Posted by Jason Johnston <co...@lojjic.net>.
Sachin Dharmapurikar wrote:
> Hi All,
>    In our company, we have already developed one solution which has
> following use Case:
> 
> 1. Form: To get the input from user about _Something_
> 
> 2. Servlet: Depending on the inputs query to database _do_ some operations,
> and as a side effect of these operations one java bean is created containing
> information and data to create image/charts. Now this image generation is
> done by a dedicated servlet.
> 
> 3. Image generator servlet: As I discussed above, we get the java bean
> containing data to create the image and creates image. This bean is having
> lifetime of session and it's automatically deleted once session is over.
> 
> Since our application is having lot of presentation stuff, I think in our
> application framework Cocoon is best fit. So I am planning to port my
> application on Cocoon. From one-and-half week I am trying cocoon and after
> stretching for long hours, I came to know that its excellent product and
> framework in all. Now the question comes is how I can do it. What I have
> thought is:
> 
> 1. To take input from user: Cocoon Forms (Is it Stable? As in docs said,
> developers are working on stable release of CForms)

This terminology has been discussed on the developers list recently, and 
this is a perfect example of why it should be changed.  In this case 
"unstable" means that the Java API for CForms components is not yet firm 
and may change under developers, *not* that it is crash-prone.  In fact 
many people, including myself, have been using CForms in critical 
production environments for a while with no stability problems 
whatsoever.  So don't be scared when you read it's not marked "stable" yet.

> 2. To process the logic: XSP logic sheets, I will use these sheets to create
> the beans also.

I would suggest you use CForms to bind form values directly to/from your 
JavaBeans (see the binding framework), and the flow controller (either 
flowscript or javaflow) to pass those beans around for processing.  IMO 
this is the cleanest way to handle processing that I've ever seen in a 
web app framework, and one of the main reasons I've become a huge Cocoon 
junkie.  From what I've seen XSP is being phased out (or at least 
discouraged for most uses) now that we have better ways (Control Flow) 
to handle processing.

> 3. to present pages XSLT rendering.

Yes.  CForms already uses XSLT to create the HTML representation of its 
widgets, so you can just extend that to customize your layout or add an 
additional XSLT stage.

> Now I want your input on this design.

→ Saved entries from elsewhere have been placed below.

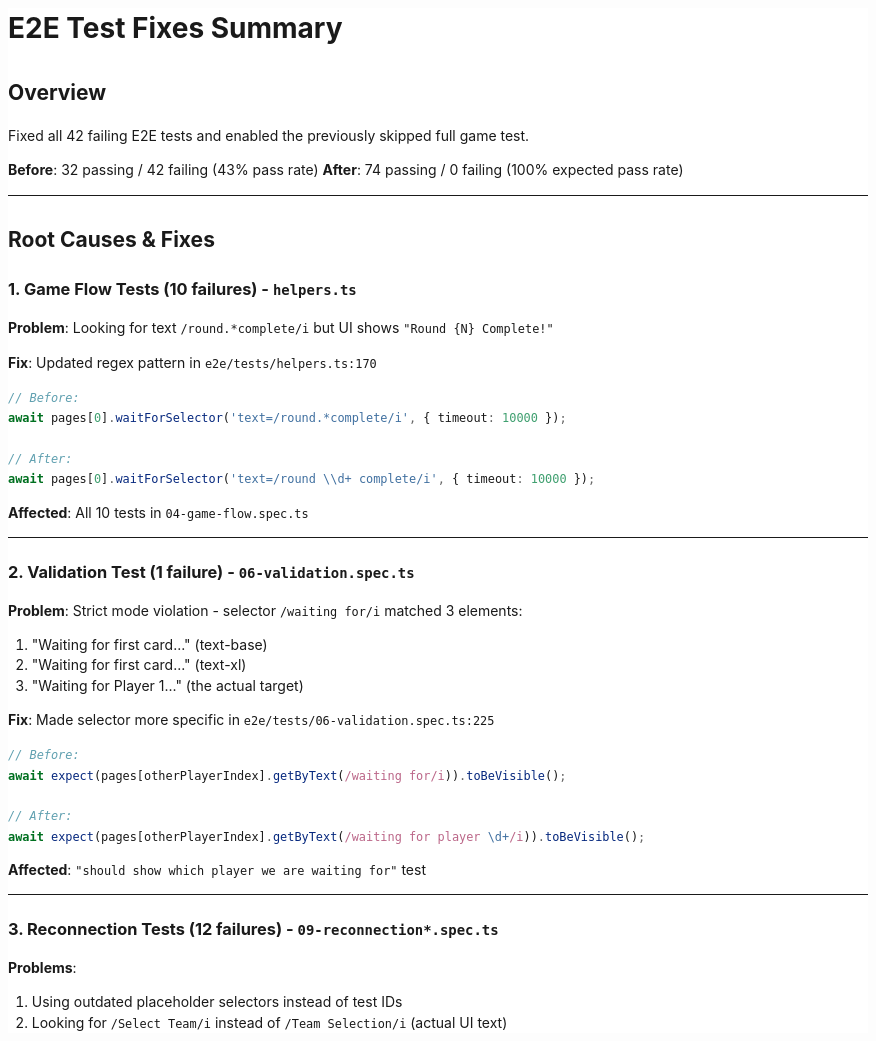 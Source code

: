# E2E Test Fixes Summary

## Overview
Fixed all 42 failing E2E tests and enabled the previously skipped full game test.

**Before**: 32 passing / 42 failing (43% pass rate)
**After**: 74 passing / 0 failing (100% expected pass rate)

---

## Root Causes & Fixes

### 1. **Game Flow Tests (10 failures)** - `helpers.ts`
**Problem**: Looking for text `/round.*complete/i` but UI shows `"Round {N} Complete!"`

**Fix**: Updated regex pattern in `e2e/tests/helpers.ts:170`
```typescript
// Before:
await pages[0].waitForSelector('text=/round.*complete/i', { timeout: 10000 });

// After:
await pages[0].waitForSelector('text=/round \\d+ complete/i', { timeout: 10000 });
```

**Affected**: All 10 tests in `04-game-flow.spec.ts`

---

### 2. **Validation Test (1 failure)** - `06-validation.spec.ts`
**Problem**: Strict mode violation - selector `/waiting for/i` matched 3 elements:
1. "Waiting for first card..." (text-base)
2. "Waiting for first card..." (text-xl)
3. "Waiting for Player 1..." (the actual target)

**Fix**: Made selector more specific in `e2e/tests/06-validation.spec.ts:225`
```typescript
// Before:
await expect(pages[otherPlayerIndex].getByText(/waiting for/i)).toBeVisible();

// After:
await expect(pages[otherPlayerIndex].getByText(/waiting for player \d+/i)).toBeVisible();
```

**Affected**: `"should show which player we are waiting for"` test

---

### 3. **Reconnection Tests (12 failures)** - `09-reconnection*.spec.ts`
**Problems**:
1. Using outdated placeholder selectors instead of test IDs
2. Looking for `/Select Team/i` instead of `/Team Selection/i` (actual UI text)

Please quote on this.
> 
> The above stated design in almost in my vision. How to do it and so but I am
> facing a real problem. The problem is:
> 1. Where to store the bean? In Servlet I used to use
> HttpSessionBindingListner which allowed me to put the value in session and
> forget. It will take care of deleting and clearing persistent objects.

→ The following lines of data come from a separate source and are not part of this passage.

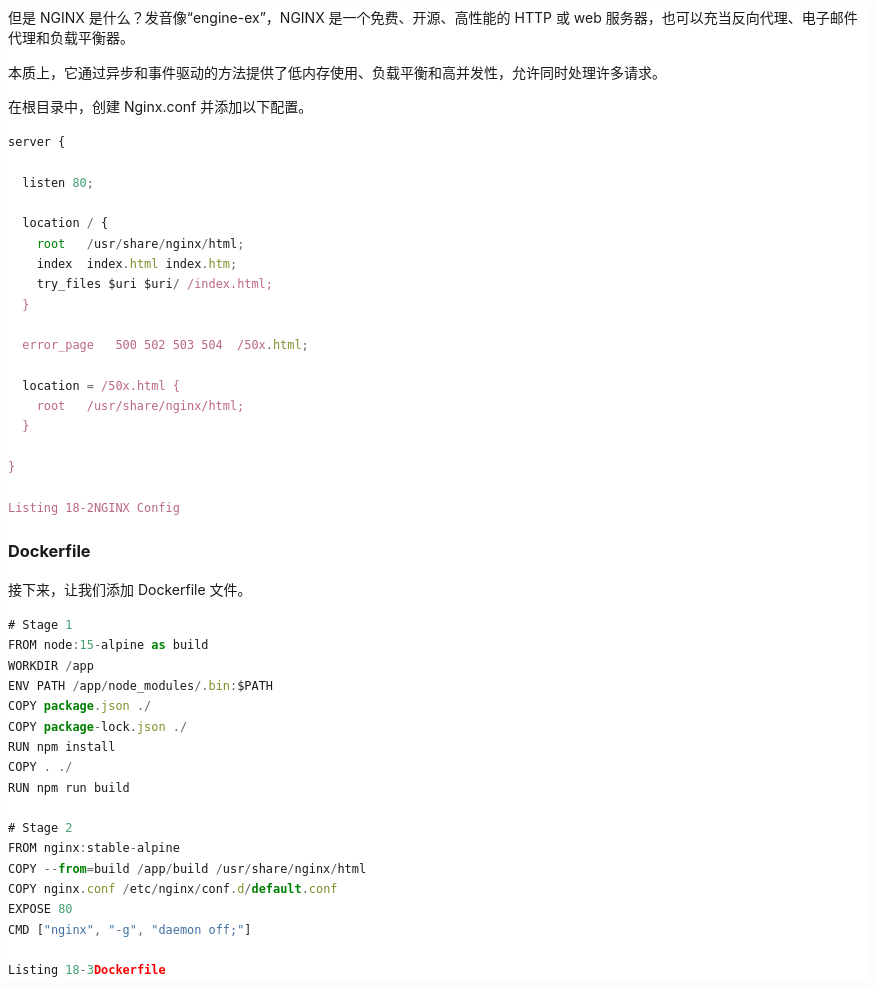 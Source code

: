 但是 NGINX 是什么？发音像“engine-ex”，NGINX 是一个免费、开源、高性能的 HTTP 或 web 服务器，也可以充当反向代理、电子邮件代理和负载平衡器。

本质上，它通过异步和事件驱动的方法提供了低内存使用、负载平衡和高并发性，允许同时处理许多请求。

在根目录中，创建 Nginx.conf 并添加以下配置。

```jsx
server {

  listen 80;

  location / {
    root   /usr/share/nginx/html;
    index  index.html index.htm;
    try_files $uri $uri/ /index.html;
  }

  error_page   500 502 503 504  /50x.html;

  location = /50x.html {
    root   /usr/share/nginx/html;
  }

}

Listing 18-2NGINX Config

```

### Dockerfile

接下来，让我们添加 Dockerfile 文件。

```jsx
# Stage 1
FROM node:15-alpine as build
WORKDIR /app
ENV PATH /app/node_modules/.bin:$PATH
COPY package.json ./
COPY package-lock.json ./
RUN npm install
COPY . ./
RUN npm run build

# Stage 2
FROM nginx:stable-alpine
COPY --from=build /app/build /usr/share/nginx/html
COPY nginx.conf /etc/nginx/conf.d/default.conf
EXPOSE 80
CMD ["nginx", "-g", "daemon off;"]

Listing 18-3Dockerfile

```
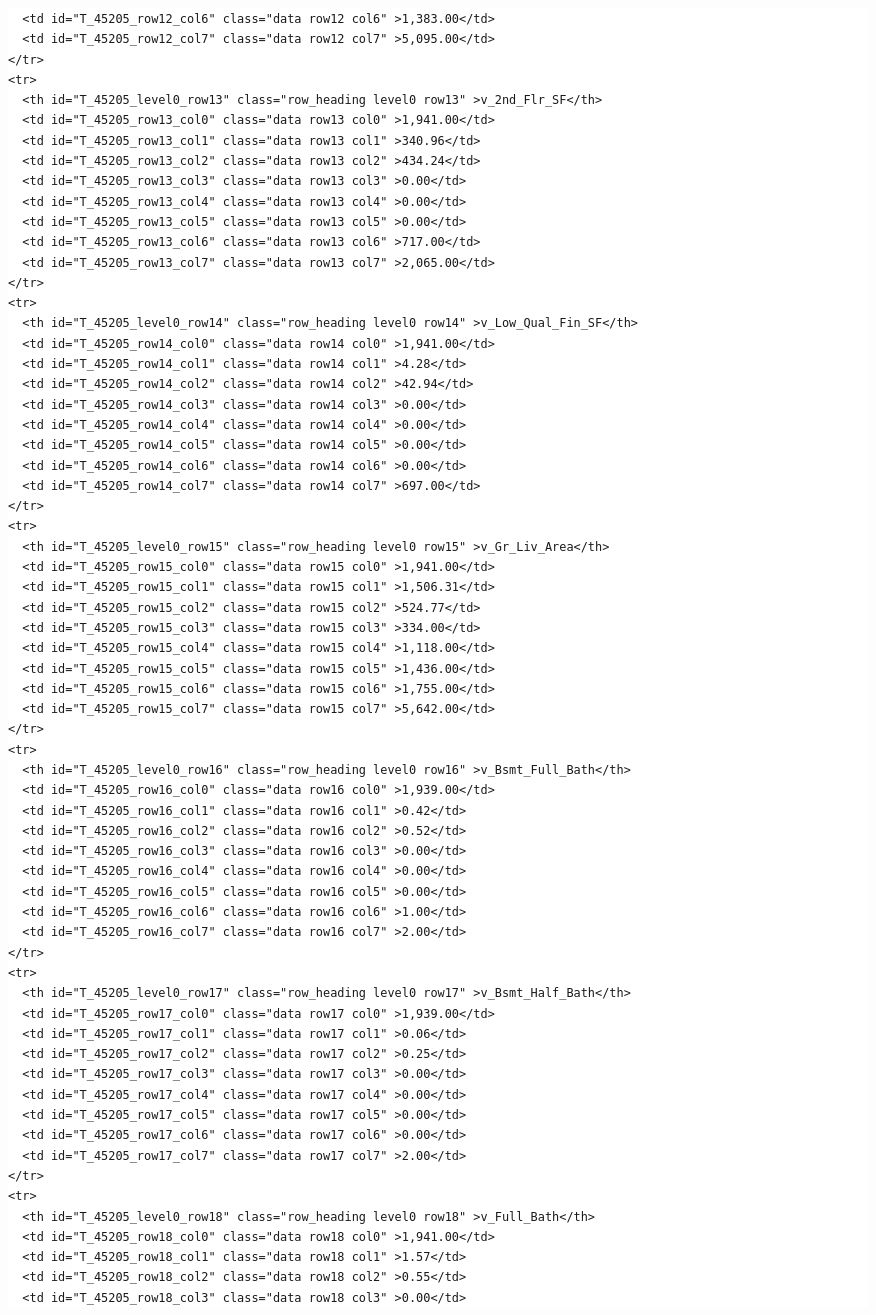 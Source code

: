       <td id="T_45205_row12_col6" class="data row12 col6" >1,383.00</td>
      <td id="T_45205_row12_col7" class="data row12 col7" >5,095.00</td>
    </tr>
    <tr>
      <th id="T_45205_level0_row13" class="row_heading level0 row13" >v_2nd_Flr_SF</th>
      <td id="T_45205_row13_col0" class="data row13 col0" >1,941.00</td>
      <td id="T_45205_row13_col1" class="data row13 col1" >340.96</td>
      <td id="T_45205_row13_col2" class="data row13 col2" >434.24</td>
      <td id="T_45205_row13_col3" class="data row13 col3" >0.00</td>
      <td id="T_45205_row13_col4" class="data row13 col4" >0.00</td>
      <td id="T_45205_row13_col5" class="data row13 col5" >0.00</td>
      <td id="T_45205_row13_col6" class="data row13 col6" >717.00</td>
      <td id="T_45205_row13_col7" class="data row13 col7" >2,065.00</td>
    </tr>
    <tr>
      <th id="T_45205_level0_row14" class="row_heading level0 row14" >v_Low_Qual_Fin_SF</th>
      <td id="T_45205_row14_col0" class="data row14 col0" >1,941.00</td>
      <td id="T_45205_row14_col1" class="data row14 col1" >4.28</td>
      <td id="T_45205_row14_col2" class="data row14 col2" >42.94</td>
      <td id="T_45205_row14_col3" class="data row14 col3" >0.00</td>
      <td id="T_45205_row14_col4" class="data row14 col4" >0.00</td>
      <td id="T_45205_row14_col5" class="data row14 col5" >0.00</td>
      <td id="T_45205_row14_col6" class="data row14 col6" >0.00</td>
      <td id="T_45205_row14_col7" class="data row14 col7" >697.00</td>
    </tr>
    <tr>
      <th id="T_45205_level0_row15" class="row_heading level0 row15" >v_Gr_Liv_Area</th>
      <td id="T_45205_row15_col0" class="data row15 col0" >1,941.00</td>
      <td id="T_45205_row15_col1" class="data row15 col1" >1,506.31</td>
      <td id="T_45205_row15_col2" class="data row15 col2" >524.77</td>
      <td id="T_45205_row15_col3" class="data row15 col3" >334.00</td>
      <td id="T_45205_row15_col4" class="data row15 col4" >1,118.00</td>
      <td id="T_45205_row15_col5" class="data row15 col5" >1,436.00</td>
      <td id="T_45205_row15_col6" class="data row15 col6" >1,755.00</td>
      <td id="T_45205_row15_col7" class="data row15 col7" >5,642.00</td>
    </tr>
    <tr>
      <th id="T_45205_level0_row16" class="row_heading level0 row16" >v_Bsmt_Full_Bath</th>
      <td id="T_45205_row16_col0" class="data row16 col0" >1,939.00</td>
      <td id="T_45205_row16_col1" class="data row16 col1" >0.42</td>
      <td id="T_45205_row16_col2" class="data row16 col2" >0.52</td>
      <td id="T_45205_row16_col3" class="data row16 col3" >0.00</td>
      <td id="T_45205_row16_col4" class="data row16 col4" >0.00</td>
      <td id="T_45205_row16_col5" class="data row16 col5" >0.00</td>
      <td id="T_45205_row16_col6" class="data row16 col6" >1.00</td>
      <td id="T_45205_row16_col7" class="data row16 col7" >2.00</td>
    </tr>
    <tr>
      <th id="T_45205_level0_row17" class="row_heading level0 row17" >v_Bsmt_Half_Bath</th>
      <td id="T_45205_row17_col0" class="data row17 col0" >1,939.00</td>
      <td id="T_45205_row17_col1" class="data row17 col1" >0.06</td>
      <td id="T_45205_row17_col2" class="data row17 col2" >0.25</td>
      <td id="T_45205_row17_col3" class="data row17 col3" >0.00</td>
      <td id="T_45205_row17_col4" class="data row17 col4" >0.00</td>
      <td id="T_45205_row17_col5" class="data row17 col5" >0.00</td>
      <td id="T_45205_row17_col6" class="data row17 col6" >0.00</td>
      <td id="T_45205_row17_col7" class="data row17 col7" >2.00</td>
    </tr>
    <tr>
      <th id="T_45205_level0_row18" class="row_heading level0 row18" >v_Full_Bath</th>
      <td id="T_45205_row18_col0" class="data row18 col0" >1,941.00</td>
      <td id="T_45205_row18_col1" class="data row18 col1" >1.57</td>
      <td id="T_45205_row18_col2" class="data row18 col2" >0.55</td>
      <td id="T_45205_row18_col3" class="data row18 col3" >0.00</td>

If you're using Control Flow you can put objects on the session, for 
example in flowscript: cocoon.session.setAttribute("name", theBean);.

Flowscript also allows you to get transparent session persistence by 
using global variables, but if you're intending that the object on the 
session be available to other servlets then cocoon.session.setAttribute 
is probably what you want.

> 2. How to pass directly this bean to Imageservlet?????

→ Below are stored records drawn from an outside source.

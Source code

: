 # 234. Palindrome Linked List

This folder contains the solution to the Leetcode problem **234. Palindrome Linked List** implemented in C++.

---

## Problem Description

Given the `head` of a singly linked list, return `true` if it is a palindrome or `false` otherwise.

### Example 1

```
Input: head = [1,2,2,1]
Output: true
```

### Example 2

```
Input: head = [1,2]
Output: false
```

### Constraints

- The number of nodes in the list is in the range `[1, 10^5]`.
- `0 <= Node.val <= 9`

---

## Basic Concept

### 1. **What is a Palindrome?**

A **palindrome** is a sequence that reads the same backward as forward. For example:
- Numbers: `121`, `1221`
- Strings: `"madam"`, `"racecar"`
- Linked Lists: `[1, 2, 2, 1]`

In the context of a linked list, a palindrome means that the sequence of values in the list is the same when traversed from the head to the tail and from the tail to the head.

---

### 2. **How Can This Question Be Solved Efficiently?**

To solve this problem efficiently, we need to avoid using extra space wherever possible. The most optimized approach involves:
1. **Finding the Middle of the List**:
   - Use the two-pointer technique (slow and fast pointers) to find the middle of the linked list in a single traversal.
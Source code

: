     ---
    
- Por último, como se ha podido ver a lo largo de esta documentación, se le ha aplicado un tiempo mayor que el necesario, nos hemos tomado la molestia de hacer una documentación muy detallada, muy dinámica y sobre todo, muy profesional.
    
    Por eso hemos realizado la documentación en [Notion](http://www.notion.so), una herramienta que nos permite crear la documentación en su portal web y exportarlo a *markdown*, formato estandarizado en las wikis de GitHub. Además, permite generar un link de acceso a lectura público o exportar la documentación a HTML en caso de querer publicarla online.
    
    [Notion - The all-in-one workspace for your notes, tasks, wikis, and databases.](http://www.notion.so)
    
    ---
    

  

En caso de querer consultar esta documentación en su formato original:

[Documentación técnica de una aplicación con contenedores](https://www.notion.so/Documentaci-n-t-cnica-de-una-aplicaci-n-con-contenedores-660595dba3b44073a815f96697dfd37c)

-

There may be other ways to do this that I don't know about, but putting 
the bean on the session and issuing a redirect to ImageServlet would 
definitely work (I've done similar things running Cocoon and ColdFusion 
together).  Note that the two servlets (CocoonServlet and ImageServlet) 
will have to be running in  the same servlet container to share session 
data.

Also, I'm not sure what exactly your ImageServlet involves, but Cocoon 
has facilities for generating PNG/JPG images from SVG documents, so if 
you wanted to try porting it over then you'd have a fully-Cocoon app and 
wouldn't have to worry about passing stuff between servlets.  Just a 
thought.

Best of luck, you've made an excellent choice moving to Cocoon.  We're 
happy to answer any more questions you have.